◆ INPUT DATA
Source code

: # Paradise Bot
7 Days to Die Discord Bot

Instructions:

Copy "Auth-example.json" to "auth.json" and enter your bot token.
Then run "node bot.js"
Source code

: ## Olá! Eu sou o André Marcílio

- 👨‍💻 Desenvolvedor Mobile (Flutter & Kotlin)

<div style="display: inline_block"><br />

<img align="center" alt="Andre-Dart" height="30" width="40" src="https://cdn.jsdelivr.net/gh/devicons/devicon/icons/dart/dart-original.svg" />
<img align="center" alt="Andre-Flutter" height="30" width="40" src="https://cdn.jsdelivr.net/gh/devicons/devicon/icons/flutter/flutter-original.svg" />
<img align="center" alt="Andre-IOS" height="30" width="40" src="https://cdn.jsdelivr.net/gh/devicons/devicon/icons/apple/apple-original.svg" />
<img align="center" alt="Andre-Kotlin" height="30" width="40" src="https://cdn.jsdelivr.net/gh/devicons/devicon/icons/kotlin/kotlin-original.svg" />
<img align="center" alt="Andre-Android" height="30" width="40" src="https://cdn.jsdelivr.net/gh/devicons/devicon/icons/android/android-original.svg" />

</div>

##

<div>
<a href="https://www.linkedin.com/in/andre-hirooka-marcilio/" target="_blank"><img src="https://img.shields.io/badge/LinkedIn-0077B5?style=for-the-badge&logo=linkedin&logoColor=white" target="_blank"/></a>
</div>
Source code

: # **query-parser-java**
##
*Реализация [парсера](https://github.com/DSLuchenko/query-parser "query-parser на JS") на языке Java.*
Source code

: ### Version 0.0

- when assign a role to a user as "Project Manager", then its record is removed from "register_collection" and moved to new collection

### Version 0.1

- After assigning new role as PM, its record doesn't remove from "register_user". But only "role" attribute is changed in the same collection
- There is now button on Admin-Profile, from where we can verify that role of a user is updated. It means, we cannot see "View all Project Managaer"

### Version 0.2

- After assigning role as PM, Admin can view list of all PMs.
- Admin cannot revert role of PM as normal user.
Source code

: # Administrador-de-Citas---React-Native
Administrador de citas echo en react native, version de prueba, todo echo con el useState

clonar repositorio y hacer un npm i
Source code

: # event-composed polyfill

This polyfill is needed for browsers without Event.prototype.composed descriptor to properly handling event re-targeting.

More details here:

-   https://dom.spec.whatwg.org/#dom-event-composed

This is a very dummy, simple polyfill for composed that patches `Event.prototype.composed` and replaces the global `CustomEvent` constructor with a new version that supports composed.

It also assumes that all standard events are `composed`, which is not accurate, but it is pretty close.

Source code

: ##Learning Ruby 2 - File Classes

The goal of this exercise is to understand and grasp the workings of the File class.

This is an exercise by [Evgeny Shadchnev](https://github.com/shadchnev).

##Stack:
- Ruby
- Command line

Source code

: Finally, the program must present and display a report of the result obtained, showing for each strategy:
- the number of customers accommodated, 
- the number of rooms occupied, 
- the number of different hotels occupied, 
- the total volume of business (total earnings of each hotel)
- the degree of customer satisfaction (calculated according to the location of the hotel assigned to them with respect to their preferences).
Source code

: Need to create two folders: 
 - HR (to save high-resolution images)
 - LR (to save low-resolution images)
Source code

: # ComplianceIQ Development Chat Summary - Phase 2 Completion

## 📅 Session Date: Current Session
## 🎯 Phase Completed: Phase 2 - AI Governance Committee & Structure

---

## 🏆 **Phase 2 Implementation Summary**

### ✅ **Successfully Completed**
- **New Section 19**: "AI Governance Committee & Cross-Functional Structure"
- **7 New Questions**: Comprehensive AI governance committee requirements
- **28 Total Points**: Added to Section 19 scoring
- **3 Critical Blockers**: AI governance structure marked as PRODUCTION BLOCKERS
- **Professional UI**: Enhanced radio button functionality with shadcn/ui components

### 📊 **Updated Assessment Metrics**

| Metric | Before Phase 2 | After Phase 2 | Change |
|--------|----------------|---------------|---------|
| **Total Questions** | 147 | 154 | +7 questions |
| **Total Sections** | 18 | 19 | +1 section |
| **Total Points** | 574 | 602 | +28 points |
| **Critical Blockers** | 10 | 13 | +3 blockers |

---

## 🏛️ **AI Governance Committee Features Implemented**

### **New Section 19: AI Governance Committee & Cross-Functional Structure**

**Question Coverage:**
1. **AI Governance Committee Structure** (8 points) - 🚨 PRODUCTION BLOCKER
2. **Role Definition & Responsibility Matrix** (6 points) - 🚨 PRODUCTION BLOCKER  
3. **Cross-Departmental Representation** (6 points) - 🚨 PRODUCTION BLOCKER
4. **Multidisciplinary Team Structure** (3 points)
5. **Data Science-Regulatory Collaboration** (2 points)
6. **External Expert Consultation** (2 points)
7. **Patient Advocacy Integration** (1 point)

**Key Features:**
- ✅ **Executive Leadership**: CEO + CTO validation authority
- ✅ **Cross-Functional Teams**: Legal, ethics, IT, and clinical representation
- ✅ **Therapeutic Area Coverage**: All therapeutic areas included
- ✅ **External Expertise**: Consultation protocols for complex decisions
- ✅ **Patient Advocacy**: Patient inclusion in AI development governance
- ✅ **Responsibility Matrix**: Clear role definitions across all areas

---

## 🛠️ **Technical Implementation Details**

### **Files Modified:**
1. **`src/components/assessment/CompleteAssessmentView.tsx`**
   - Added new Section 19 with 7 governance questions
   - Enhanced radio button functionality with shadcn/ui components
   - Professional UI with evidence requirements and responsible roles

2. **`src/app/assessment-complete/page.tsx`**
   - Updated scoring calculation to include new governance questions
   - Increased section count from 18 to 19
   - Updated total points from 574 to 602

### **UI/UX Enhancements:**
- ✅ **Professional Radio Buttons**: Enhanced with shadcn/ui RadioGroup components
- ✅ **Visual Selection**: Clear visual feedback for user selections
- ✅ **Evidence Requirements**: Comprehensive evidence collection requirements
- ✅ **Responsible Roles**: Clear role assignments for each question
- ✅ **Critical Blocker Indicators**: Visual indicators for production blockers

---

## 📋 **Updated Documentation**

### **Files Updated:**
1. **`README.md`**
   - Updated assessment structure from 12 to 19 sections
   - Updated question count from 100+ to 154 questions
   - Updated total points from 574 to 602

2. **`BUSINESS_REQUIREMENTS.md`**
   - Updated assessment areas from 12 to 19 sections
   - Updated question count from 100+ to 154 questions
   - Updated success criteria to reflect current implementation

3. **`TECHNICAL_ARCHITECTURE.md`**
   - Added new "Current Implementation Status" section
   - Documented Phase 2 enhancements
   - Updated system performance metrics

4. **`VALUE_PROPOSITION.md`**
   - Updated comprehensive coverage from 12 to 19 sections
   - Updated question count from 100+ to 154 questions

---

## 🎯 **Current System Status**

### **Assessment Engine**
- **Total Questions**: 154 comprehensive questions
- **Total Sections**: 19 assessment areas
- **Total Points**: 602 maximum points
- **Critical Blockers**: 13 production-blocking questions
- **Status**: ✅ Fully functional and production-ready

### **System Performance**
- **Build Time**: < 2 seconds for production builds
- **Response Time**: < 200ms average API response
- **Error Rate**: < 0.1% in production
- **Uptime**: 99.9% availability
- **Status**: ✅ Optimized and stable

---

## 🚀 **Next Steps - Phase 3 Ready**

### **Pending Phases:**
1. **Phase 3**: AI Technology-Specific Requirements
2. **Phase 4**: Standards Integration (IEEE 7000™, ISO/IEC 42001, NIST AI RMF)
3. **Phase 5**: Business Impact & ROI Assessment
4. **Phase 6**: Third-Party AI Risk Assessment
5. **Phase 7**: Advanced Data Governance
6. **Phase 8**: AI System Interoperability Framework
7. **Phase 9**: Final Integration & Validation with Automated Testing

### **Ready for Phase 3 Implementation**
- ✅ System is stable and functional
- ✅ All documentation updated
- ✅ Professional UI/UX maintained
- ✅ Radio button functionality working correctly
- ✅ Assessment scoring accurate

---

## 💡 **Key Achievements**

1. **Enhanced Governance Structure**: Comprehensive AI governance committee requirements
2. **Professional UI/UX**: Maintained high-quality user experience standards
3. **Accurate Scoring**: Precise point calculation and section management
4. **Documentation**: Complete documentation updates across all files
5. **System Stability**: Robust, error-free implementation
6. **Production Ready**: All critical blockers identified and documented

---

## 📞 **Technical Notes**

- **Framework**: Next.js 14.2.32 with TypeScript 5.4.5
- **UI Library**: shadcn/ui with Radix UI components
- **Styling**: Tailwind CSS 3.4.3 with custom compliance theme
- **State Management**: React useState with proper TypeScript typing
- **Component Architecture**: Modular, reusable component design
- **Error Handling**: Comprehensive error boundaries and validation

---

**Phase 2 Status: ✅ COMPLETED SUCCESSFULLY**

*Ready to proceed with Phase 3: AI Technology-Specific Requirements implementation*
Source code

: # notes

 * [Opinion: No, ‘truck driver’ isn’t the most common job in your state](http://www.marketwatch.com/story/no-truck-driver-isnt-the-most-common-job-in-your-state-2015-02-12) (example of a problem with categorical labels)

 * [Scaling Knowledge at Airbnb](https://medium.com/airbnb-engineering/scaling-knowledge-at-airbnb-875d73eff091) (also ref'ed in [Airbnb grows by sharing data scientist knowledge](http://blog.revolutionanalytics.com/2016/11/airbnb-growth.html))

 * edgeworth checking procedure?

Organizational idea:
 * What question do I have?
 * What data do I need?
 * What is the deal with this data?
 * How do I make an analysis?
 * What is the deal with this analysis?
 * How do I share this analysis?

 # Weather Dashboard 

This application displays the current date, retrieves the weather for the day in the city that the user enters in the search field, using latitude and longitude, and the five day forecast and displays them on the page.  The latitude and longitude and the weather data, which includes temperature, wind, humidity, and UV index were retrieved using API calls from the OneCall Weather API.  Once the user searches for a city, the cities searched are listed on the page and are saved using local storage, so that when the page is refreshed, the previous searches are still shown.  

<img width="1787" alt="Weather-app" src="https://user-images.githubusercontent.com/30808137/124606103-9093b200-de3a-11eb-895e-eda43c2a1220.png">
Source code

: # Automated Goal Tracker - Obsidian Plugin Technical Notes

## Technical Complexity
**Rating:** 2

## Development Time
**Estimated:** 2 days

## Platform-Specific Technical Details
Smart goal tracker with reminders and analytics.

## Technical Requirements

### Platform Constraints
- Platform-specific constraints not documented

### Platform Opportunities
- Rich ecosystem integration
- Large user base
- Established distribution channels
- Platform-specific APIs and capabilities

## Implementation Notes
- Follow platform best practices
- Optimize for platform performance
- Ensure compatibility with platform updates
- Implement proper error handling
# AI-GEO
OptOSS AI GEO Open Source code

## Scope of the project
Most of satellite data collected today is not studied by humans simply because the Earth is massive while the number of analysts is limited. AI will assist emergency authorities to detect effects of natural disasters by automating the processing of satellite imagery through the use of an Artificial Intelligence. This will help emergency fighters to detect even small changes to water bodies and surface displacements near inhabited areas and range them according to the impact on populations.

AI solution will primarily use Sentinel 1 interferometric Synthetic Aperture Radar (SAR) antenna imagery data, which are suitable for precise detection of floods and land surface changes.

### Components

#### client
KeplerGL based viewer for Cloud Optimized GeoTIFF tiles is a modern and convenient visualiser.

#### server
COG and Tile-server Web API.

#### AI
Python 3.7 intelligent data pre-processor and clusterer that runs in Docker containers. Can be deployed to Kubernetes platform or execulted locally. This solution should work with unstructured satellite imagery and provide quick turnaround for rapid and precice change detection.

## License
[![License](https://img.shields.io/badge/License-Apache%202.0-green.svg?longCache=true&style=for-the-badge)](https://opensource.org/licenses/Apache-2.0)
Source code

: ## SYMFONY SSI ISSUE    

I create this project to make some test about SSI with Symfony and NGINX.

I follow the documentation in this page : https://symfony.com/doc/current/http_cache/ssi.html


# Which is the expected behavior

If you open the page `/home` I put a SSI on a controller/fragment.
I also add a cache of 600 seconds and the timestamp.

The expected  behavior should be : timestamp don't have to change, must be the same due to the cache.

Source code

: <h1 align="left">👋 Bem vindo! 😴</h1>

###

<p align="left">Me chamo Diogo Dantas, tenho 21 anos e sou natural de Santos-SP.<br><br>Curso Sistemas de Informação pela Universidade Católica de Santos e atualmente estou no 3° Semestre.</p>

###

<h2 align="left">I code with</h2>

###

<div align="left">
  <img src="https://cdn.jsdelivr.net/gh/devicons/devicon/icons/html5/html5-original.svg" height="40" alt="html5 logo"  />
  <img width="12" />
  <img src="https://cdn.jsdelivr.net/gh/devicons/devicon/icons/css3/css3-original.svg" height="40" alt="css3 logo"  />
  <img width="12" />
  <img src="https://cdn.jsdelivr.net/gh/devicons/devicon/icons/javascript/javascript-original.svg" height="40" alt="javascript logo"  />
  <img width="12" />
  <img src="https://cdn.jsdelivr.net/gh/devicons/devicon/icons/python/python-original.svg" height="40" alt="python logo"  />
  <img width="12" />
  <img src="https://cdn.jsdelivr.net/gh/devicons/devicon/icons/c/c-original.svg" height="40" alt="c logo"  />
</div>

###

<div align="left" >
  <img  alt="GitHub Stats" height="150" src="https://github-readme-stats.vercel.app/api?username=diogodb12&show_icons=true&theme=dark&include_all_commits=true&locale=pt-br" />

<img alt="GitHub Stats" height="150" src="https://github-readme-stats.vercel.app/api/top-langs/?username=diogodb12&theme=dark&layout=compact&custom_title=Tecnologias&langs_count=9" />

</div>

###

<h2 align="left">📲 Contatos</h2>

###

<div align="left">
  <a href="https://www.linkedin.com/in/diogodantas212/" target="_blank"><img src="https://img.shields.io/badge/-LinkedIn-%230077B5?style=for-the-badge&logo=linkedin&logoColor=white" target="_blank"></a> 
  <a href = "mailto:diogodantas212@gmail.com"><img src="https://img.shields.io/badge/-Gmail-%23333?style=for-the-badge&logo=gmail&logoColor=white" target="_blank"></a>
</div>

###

◆ REQUIREMENT
Your reply should be one number, namely how many lines of the material contain "username".

◆ TASK OUTPUT
2